WHAT TO DO: For this exercise, restate the records word for word.

(Saved data entries)
::::
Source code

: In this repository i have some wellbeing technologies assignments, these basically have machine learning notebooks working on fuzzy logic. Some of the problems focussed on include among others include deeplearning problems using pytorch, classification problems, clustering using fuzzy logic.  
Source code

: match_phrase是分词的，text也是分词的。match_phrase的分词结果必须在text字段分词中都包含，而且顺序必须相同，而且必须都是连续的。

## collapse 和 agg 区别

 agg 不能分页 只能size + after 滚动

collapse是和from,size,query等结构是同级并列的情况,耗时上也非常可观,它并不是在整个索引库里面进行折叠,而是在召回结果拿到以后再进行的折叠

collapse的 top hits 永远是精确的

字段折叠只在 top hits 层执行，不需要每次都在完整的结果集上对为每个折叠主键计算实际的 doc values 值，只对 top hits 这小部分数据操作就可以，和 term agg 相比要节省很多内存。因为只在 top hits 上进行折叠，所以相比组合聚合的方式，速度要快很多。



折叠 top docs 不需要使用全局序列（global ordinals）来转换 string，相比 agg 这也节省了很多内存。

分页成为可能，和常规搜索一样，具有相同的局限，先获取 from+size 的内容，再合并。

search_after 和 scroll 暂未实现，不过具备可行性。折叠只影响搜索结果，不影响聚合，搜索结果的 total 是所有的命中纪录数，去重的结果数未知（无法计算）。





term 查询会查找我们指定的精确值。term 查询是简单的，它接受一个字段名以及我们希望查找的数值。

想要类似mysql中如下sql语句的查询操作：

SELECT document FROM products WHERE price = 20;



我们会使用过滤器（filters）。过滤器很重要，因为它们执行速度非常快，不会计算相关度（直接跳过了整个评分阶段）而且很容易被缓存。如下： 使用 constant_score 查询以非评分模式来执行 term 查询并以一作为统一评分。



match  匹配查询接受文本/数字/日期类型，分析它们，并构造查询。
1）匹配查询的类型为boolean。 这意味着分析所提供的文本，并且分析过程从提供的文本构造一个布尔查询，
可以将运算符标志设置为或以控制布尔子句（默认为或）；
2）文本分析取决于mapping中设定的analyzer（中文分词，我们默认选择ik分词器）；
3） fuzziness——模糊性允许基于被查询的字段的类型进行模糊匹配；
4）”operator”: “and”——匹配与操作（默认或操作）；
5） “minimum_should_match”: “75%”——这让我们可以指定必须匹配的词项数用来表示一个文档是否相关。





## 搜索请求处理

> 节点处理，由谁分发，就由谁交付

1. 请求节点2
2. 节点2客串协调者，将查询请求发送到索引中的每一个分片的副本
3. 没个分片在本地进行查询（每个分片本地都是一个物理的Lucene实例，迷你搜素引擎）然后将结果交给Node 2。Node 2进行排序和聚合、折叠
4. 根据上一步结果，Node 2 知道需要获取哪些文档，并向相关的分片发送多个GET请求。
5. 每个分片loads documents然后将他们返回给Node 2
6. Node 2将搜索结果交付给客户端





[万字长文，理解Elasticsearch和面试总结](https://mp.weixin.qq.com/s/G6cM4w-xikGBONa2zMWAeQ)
::::
SOLUTION FOR THIS EXERCISE:
Source code

: In this repository i have some wellbeing technologies assignments, these basically have machine learning notebooks working on fuzzy logic. Some of the problems focussed on include among others include deeplearning problems using pytorch, classification problems, clustering using fuzzy logic.  
Source code

: match_phrase是分词的，text也是分词的。match_phrase的分词结果必须在text字段分词中都包含，而且顺序必须相同，而且必须都是连续的。

## collapse 和 agg 区别

 agg 不能分页 只能size + after 滚动

collapse是和from,size,query等结构是同级并列的情况,耗时上也非常可观,它并不是在整个索引库里面进行折叠,而是在召回结果拿到以后再进行的折叠

collapse的 top hits 永远是精确的

字段折叠只在 top hits 层执行，不需要每次都在完整的结果集上对为每个折叠主键计算实际的 doc values 值，只对 top hits 这小部分数据操作就可以，和 term agg 相比要节省很多内存。因为只在 top hits 上进行折叠，所以相比组合聚合的方式，速度要快很多。



折叠 top docs 不需要使用全局序列（global ordinals）来转换 string，相比 agg 这也节省了很多内存。

分页成为可能，和常规搜索一样，具有相同的局限，先获取 from+size 的内容，再合并。

search_after 和 scroll 暂未实现，不过具备可行性。折叠只影响搜索结果，不影响聚合，搜索结果的 total 是所有的命中纪录数，去重的结果数未知（无法计算）。





term 查询会查找我们指定的精确值。term 查询是简单的，它接受一个字段名以及我们希望查找的数值。

想要类似mysql中如下sql语句的查询操作：

SELECT document FROM products WHERE price = 20;



我们会使用过滤器（filters）。过滤器很重要，因为它们执行速度非常快，不会计算相关度（直接跳过了整个评分阶段）而且很容易被缓存。如下： 使用 constant_score 查询以非评分模式来执行 term 查询并以一作为统一评分。



match  匹配查询接受文本/数字/日期类型，分析它们，并构造查询。
1）匹配查询的类型为boolean。 这意味着分析所提供的文本，并且分析过程从提供的文本构造一个布尔查询，
可以将运算符标志设置为或以控制布尔子句（默认为或）；
2）文本分析取决于mapping中设定的analyzer（中文分词，我们默认选择ik分词器）；
3） fuzziness——模糊性允许基于被查询的字段的类型进行模糊匹配；
4）”operator”: “and”——匹配与操作（默认或操作）；
5） “minimum_should_match”: “75%”——这让我们可以指定必须匹配的词项数用来表示一个文档是否相关。





## 搜索请求处理

> 节点处理，由谁分发，就由谁交付

1. 请求节点2
2. 节点2客串协调者，将查询请求发送到索引中的每一个分片的副本
3. 没个分片在本地进行查询（每个分片本地都是一个物理的Lucene实例，迷你搜素引擎）然后将结果交给Node 2。Node 2进行排序和聚合、折叠
4. 根据上一步结果，Node 2 知道需要获取哪些文档，并向相关的分片发送多个GET请求。
5. 每个分片loads documents然后将他们返回给Node 2
6. Node 2将搜索结果交付给客户端





[万字长文，理解Elasticsearch和面试总结](https://mp.weixin.qq.com/s/G6cM4w-xikGBONa2zMWAeQ)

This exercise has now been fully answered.